Taylor also faces fight against former Wrangell mayor

Posted: Monday, August 21, 2000

One of the mostly closely watched races in Tuesday's statewide primary election is in Senate District S, which sprawls across northwestern Alaska and the North Slope.

Democrats Richard "Savik" Glenn of Barrow, Donny Olson of Nome and Andy Baker of Kotzebue are the only candidates in the race to replace retiring Sen. Al Adams, a Kotzebue Democrat.

Baker and Glenn each have raised more than $50,000 for the campaign, while Olson had amassed $31,450 by last month, according to disclosure statements filed with the Alaska Public Offices Commission. However, a three-person race likely will turn on local support. That could give Baker the advantage because Kotzebue is the biggest community in the district. With no Republicans running, the primary victor wins the race.

The retirement of veteran GOP Sen. Tim Kelly in east Anchorage sparked a battle for Senate District K.

Former lawmakers Marco Pignalberi and Terry Martin are vying for the Republican nomination, while former Rep. Bettye Davis takes on newcomers Bill Theuer and Hugh Wade for the Democratic nod.

Martin, who retired from the House in 1998, is a fiscal conservative whose unyielding stands on budget issues often alienated some of his colleagues.

Pignalberi is almost the opposite in style. As an aide to Rep. John Cowdery, he has been a pragmatic behind-the-scenes operator in the Capitol in recent years. Elected to the House in 1984, he was later thrown off the ballot for failing to report personal loans he received from lobbyist Lewis Dischner.

In Senate District E, which includes south Anchorage and the northern part of the Kenai Peninsula, the primary previews what promises to be a tough battle in the fall. Sen. Jerry Ward, an Anchorage Republican, faces retired Alaska State Trooper Brad Brown, a political newcomer.

Ward's real challenger is on the Democratic side, where former Sen. Mike Szymanski is already running a campaign aimed at unseating Ward, a combative conservative with a reputation for bare-knuckles campaign tactics. R. Michael Allegrucci of Anchorage and Kurt Melvin of Nikiski also have filed for the Democratic nomination, but have shown little campaign activity.

Senate District G features a Democratic primary for the right to challenge west Anchorage Republican Sen. Loren Leman.

Scott Heyworth, a longshoreman who lost a bid for the Anchorage Assembly last year, takes on Hollis French, who left his job as a state prosecutor this summer to run for office.

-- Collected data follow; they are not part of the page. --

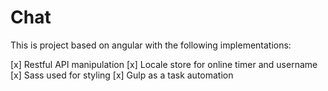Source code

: # Chat

This is project based on angular with the following implementations:

[x] Restful API manipulation
[x] Locale store for online timer and username
[x] Sass used for styling
[x] Gulp as a task automation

In Senate District A, which covers Ketchikan, Wrangell, Petersburg and Sitka, veteran Republican Sen. Robin Taylor of Wrangell faces a strong primary fight from former Wrangell Mayor Bill Privett, a wealthy businessman. The winner takes on Democrat Greg Middag, a teacher who lost to Taylor four years ago.

In District C, a crowded field is trying for the Democratic nomination to replace retiring Senate Majority Leader Jerry Mackie, a Craig Republican. Skagway Mayor John Mielke, Tim June of Haines, John Waldron of Yakutat, Aaron Isaacs of Klawock and A. Webster Demmert of Klawock are all competing for the chance to run against Republican Rep. Alan Austerman in November.

In all, six Senate seats will be affected by the primary. Four others have no competitors.